Oui, je pense que c’est un geste fort qu’a fait le club. On remercie le club d’avoir pris cette direction-là, c’est une force pour nous mais c’est aussi quelque chose que nous sommes allés chercher car on a bien fait notre travail. Il n’y a pas de miracle, si en réduisant les effectifs on faisait le même travail, cela aurait été fait. Tout le monde bosse, tout le monde bosse dur, tout le monde fait preuve de compétence. La volonté c’est bien mais ce mot compétence je le trouve important, c’est ce qui doit être la ligne de conduite de toute entreprise. Aujourd'hui c’est ça, les effectifs n'ont pas été réduits car je pense que se séparer de certaines compétences au sein du centre de formation aurait été préjudiciable pour l’efficacité de ce centre. C’est un geste fort qu’a fait la direction mais c’est aussi la conséquence du travail de tout un staff. 


Laurent Huard parlait d’interconnexions entre les services comme base du nouveau projet formation, quel rôle joues-tu en tant que coach de la réserve ?

On a la chance d’avoir un groupe de travail soudé, on a des staffs bien entendus (U19, N3, U17) mais on est avant tout une équipe sur la formation. On travaille tous ensemble avec des joueurs qui naviguent entre les groupes, des garçons qui s’entrainent toute la semaine avec moi et qui arrivent juste le jour du match avec les U19. Lolo (Laurent Huard) a cette capacité à fédérer. Deux mots nous unissent : passion et compétence. On est vraiment là dessus dans nos échanges et c’est ce qui nous permet d’avancer tous ensemble dans un bureau sain où l’ambiance est bonne. On prend beaucoup de plaisir, chacun met sa compétence au service du centre de formation. 


Qu’est-ce qu’on peut te souhaiter pour la saison à venir ? 

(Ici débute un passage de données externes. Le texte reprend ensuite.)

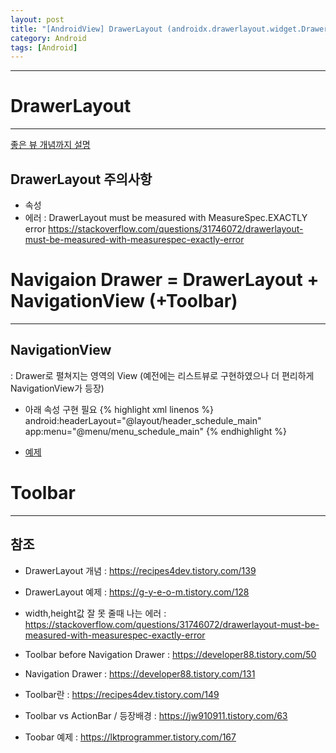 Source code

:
 ```yaml
---
layout: post
title: "[AndroidView] DrawerLayout (androidx.drawerlayout.widget.DrawerLayout)"
category: Android
tags: [Android]
---
```

------------
  

# DrawerLayout
------------
[좋은 뷰 개념까지 설명](https://recipes4dev.tistory.com/139)

## DrawerLayout 주의사항
- 속성
- 에러 : DrawerLayout must be measured with MeasureSpec.EXACTLY error <https://stackoverflow.com/questions/31746072/drawerlayout-must-be-measured-with-measurespec-exactly-error>
  
  
  
# Navigaion Drawer = DrawerLayout + NavigationView (+Toolbar)
------------
## NavigationView
 : Drawer로 펼쳐지는 영역의 View (예전에는 리스트뷰로 구현하였으나 더 편리하게 NavigationView가 등장)  
 - 아래 속성 구현 필요
 {% highlight xml linenos %}
 android:headerLayout="@layout/header_schedule_main"
 app:menu="@menu/menu_schedule_main"
 {% endhighlight %}

 - [예제](https://developer88.tistory.com/131)
  
  
# Toolbar
------------


  
  
  
  


## 참조
* DrawerLayout 개념 : <https://recipes4dev.tistory.com/139>
* DrawerLayout 예제 : <https://g-y-e-o-m.tistory.com/128>
* width,height값 잘 못 줄때 나는 에러 : <https://stackoverflow.com/questions/31746072/drawerlayout-must-be-measured-with-measurespec-exactly-error>

* Toolbar before Navigation Drawer : <https://developer88.tistory.com/50>
* Navigation Drawer : <https://developer88.tistory.com/131>

* Toolbar란 : <https://recipes4dev.tistory.com/149>
* Toolbar vs ActionBar / 등장배경 : <https://jw910911.tistory.com/63>
* Toobar 예제 : <https://lktprogrammer.tistory.com/167>
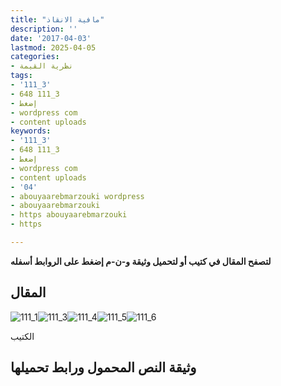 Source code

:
 ```yaml
---
title: "مافية الانقاذ"
description: ''
date: '2017-04-03'
lastmod: 2025-04-05
categories:
- نظرية القيمة
tags:
- '111_3'
- 648 111_3
- إضغط
- wordpress com
- content uploads
keywords:
- '111_3'
- 648 111_3
- إضغط
- wordpress com
- content uploads
- '04'
- abouyaarebmarzouki wordpress
- abouyaarebmarzouki
- https abouyaarebmarzouki
- https

---
```

**لتصفح المقال في كتيب أو لتحميل وثيقة و-ن-م إضغط على الروابط أسفله**

## المقال

![111_1](https://abouyaarebmarzouki.wordpress.com/wp-content/uploads/2017/04/111_11.png?w=648)![111_3](https://abouyaarebmarzouki.wordpress.com/wp-content/uploads/2017/04/111_31.png?w=648)![111_4](https://abouyaarebmarzouki.wordpress.com/wp-content/uploads/2017/04/111_41.png?w=648)![111_5](https://abouyaarebmarzouki.wordpress.com/wp-content/uploads/2017/04/111_51.png?w=648)![111_6](https://abouyaarebmarzouki.wordpress.com/wp-content/uploads/2017/04/111_61.png?w=648)

الكتيب

## وثيقة النص المحمول ورابط تحميلها

###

L’idée c’est que la réserve vive une saison qui va nous permettre de faire travailler les garçons dans les bonnes conditions. En terme de résultats qu’on soit en capacité d’engranger des points qui nous feront évoluer dans une atmosphère sereine. Personnellement après c’est de continuer à développer mes compétences, toujours faire plus, c’est ce que je souhaite, travailler plus, travailler mieux. Ce sont mes objectifs pour cette saison.